When registering a new user, it is difficult to positively identify that the user is a particular patient within a health system with enough confidence to share sensitive PHI, and there are very few trusted partners in the space capable of solving this problem in a user-friendly way. Developers need a way to absolutely tie a user to a medical record, but in such a way that it does not overburden patients or providers.
Enter Payers on FHIR. Payers tend to be more web-savvy than the average physician practice, having built their own consumer-facing portals, with many building additional interfaces for HR systems and brokers.
Payers have a much more centralized view of the patient, with a single member ID, a thorough registration process, and (most importantly for this use case) some validated form of communication — often requiring an email address.
This means that payers could be used as trusted partners when authenticating a patient. Throughout the claims process, providers and payers share their internal IDs for any given patient. Once a patient has signed in to their payers FHIR API, they could pass along their patient identifiers to an EHR API — essentially, another sign in flow.

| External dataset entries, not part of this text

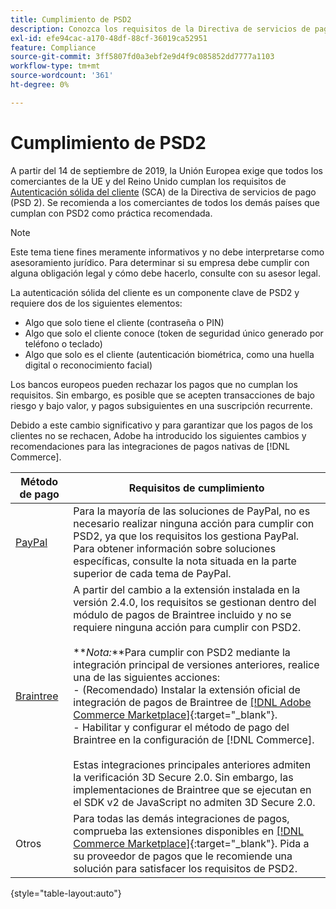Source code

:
 ```yaml
---
title: Cumplimiento de PSD2
description: Conozca los requisitos de la Directiva de servicios de pago (PSD2) que podrían afectar a su tienda.
exl-id: efe94cac-a170-48df-88cf-36019ca52951
feature: Compliance
source-git-commit: 3ff5807fd0a3ebf2e9d4f9c085852dd7777a1103
workflow-type: tm+mt
source-wordcount: '361'
ht-degree: 0%

---
```


# Cumplimiento de PSD2

A partir del 14 de septiembre de 2019, la Unión Europea exige que todos los comerciantes de la UE y del Reino Unido cumplan los requisitos de [Autenticación sólida del cliente](https://www.cardinalcommerce.com/content-hub/mandates/psd2-sca/understanding-psd2-sca) (SCA) de la Directiva de servicios de pago (PSD 2). Se recomienda a los comerciantes de todos los demás países que cumplan con PSD2 como práctica recomendada.

>[!NOTE]
>
>Este tema tiene fines meramente informativos y no debe interpretarse como asesoramiento jurídico. Para determinar si su empresa debe cumplir con alguna obligación legal y cómo debe hacerlo, consulte con su asesor legal.

La autenticación sólida del cliente es un componente clave de PSD2 y requiere dos de los siguientes elementos:

- Algo que solo tiene el cliente (contraseña o PIN)
- Algo que solo el cliente conoce (token de seguridad único generado por teléfono o teclado)
- Algo que solo es el cliente (autenticación biométrica, como una huella digital o reconocimiento facial)

Los bancos europeos pueden rechazar los pagos que no cumplan los requisitos. Sin embargo, es posible que se acepten transacciones de bajo riesgo y bajo valor, y pagos subsiguientes en una suscripción recurrente.

Debido a este cambio significativo y para garantizar que los pagos de los clientes no se rechacen, Adobe ha introducido los siguientes cambios y recomendaciones para las integraciones de pagos nativas de [!DNL Commerce].

| Método de pago | Requisitos de cumplimiento |
|--- |--- |
| [PayPal](../stores-purchase/paypal.md) | Para la mayoría de las soluciones de PayPal, no es necesario realizar ninguna acción para cumplir con PSD2, ya que los requisitos los gestiona PayPal. Para obtener información sobre soluciones específicas, consulte la nota situada en la parte superior de cada tema de PayPal. |
| [Braintree](../stores-purchase/braintree.md) | A partir del cambio a la extensión instalada en la versión 2.4.0, los requisitos se gestionan dentro del módulo de pagos de Braintree incluido y no se requiere ninguna acción para cumplir con PSD2. <br /><br />**_Nota:_**Para cumplir con PSD2 mediante la integración principal de versiones anteriores, realice una de las siguientes acciones:<br/>- (Recomendado) Instalar la extensión oficial de integración de pagos de Braintree de [[!DNL Adobe Commerce Marketplace]](https://marketplace.magento.com/catalogsearch/result/?q=braintree#q=braintree&amp;idx=m2_cloud_prod_default_products&amp;p=0&amp;nR%5Bvisibility_search%5D%5B%3D%5D%5B0%5D=1){:target=&quot;_blank&quot;}.<br/>- Habilitar y configurar el método de pago del Braintree en la configuración de [!DNL Commerce].<br/><br/>Estas integraciones principales anteriores admiten la verificación 3D Secure 2.0. Sin embargo, las implementaciones de Braintree que se ejecutan en el SDK v2 de JavaScript no admiten 3D Secure 2.0. |
| Otros | Para todas las demás integraciones de pagos, comprueba las extensiones disponibles en [[!DNL Commerce Marketplace]](https://marketplace.magento.com/extensions/payments-security/payment-integration.html?_ga=2.108129217.2105547619.1564067043-238341041.1564067043){:target=&quot;_blank&quot;}. Pida a su proveedor de pagos que le recomiende una solución para satisfacer los requisitos de PSD2. |

{style="table-layout:auto"}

Payers can also help with account reconciliation. For the most part, Payers are purely transactional, and therefore less plagued by duplicate records. Patients may be added to a provider’s system from multiple points-of-entry, and most EHRs require some means to “combine patients” in case a duplicate is created. Additionally, many patient and provider FHIR apps attempt to create a holistic view of a patient’s medical record — synchronizing records from multiple sources, possibly generating duplicates in the process. For Payers, there is no need to synchronize data from disparate sources — a single login will tie to a single member.
Pathway for Innovation
By connecting payers to the FHIR ecosystem, countless possibilities open up to developers looking to solve industry-wide problems.
From a workflow standpoint, some of the toughest, most time-consuming tasks could be optimized with a simple FHIR endpoint, including Referrals, Prior Authorization, and Cost Estimates. Any place where a Provider or Patient needs and answer from the Payer, a FHIR API could spare someone from waiting on a response or filling out a form or placing a phone call on hold, potentially saving the industry billions in waste.
From a public reporting standpoint, various government agencies would be able to cut costs on gathering and processing data from payers. For example, payers could offer FHIR endpoints to show their various plan designs, allowing the states’ Health Exchanges automate their annual data processes.
Employers and HR software companies would no longer need to stress over the cost of integration when switching to a new health plan, as payers would share common integration standards. Consumer apps would be able to move with the user as they change jobs or health plans, simply by logging in to their new payer’s FHIR API.
From a sheer talent standpoint, more software developers and finance-savvy professionals can engage in the space without learning all the ins-and-outs of EDI and X12 transactions. We’ve already seen FHIR tear down the barriers to entry surrounding clinical resources by HL7v2 — for financial resources, that barrier is built with X12.
I do not believe FHIR is the end-all solution to all the technical problems in the industry. But I do believe it represents real progress, and it enables new players to enter the market and drive change without being slowed by sluggish data integrations.
I believe one of the greatest strengths of the FHIR movement is deeper than simply its technical achievements. FHIR has brought a spirit of cooperation to the industry — where the exchange of data is required to solve real problems, organizations are putting short-term convenience and “how we’ve always done it” aside, and instead moving towards “how we all should do it”.
And I believe that payers, with such an important role in the industry, can close the gaps in the current FHIR spec and spark real progress in the HealthTech industry with just a little cooperation.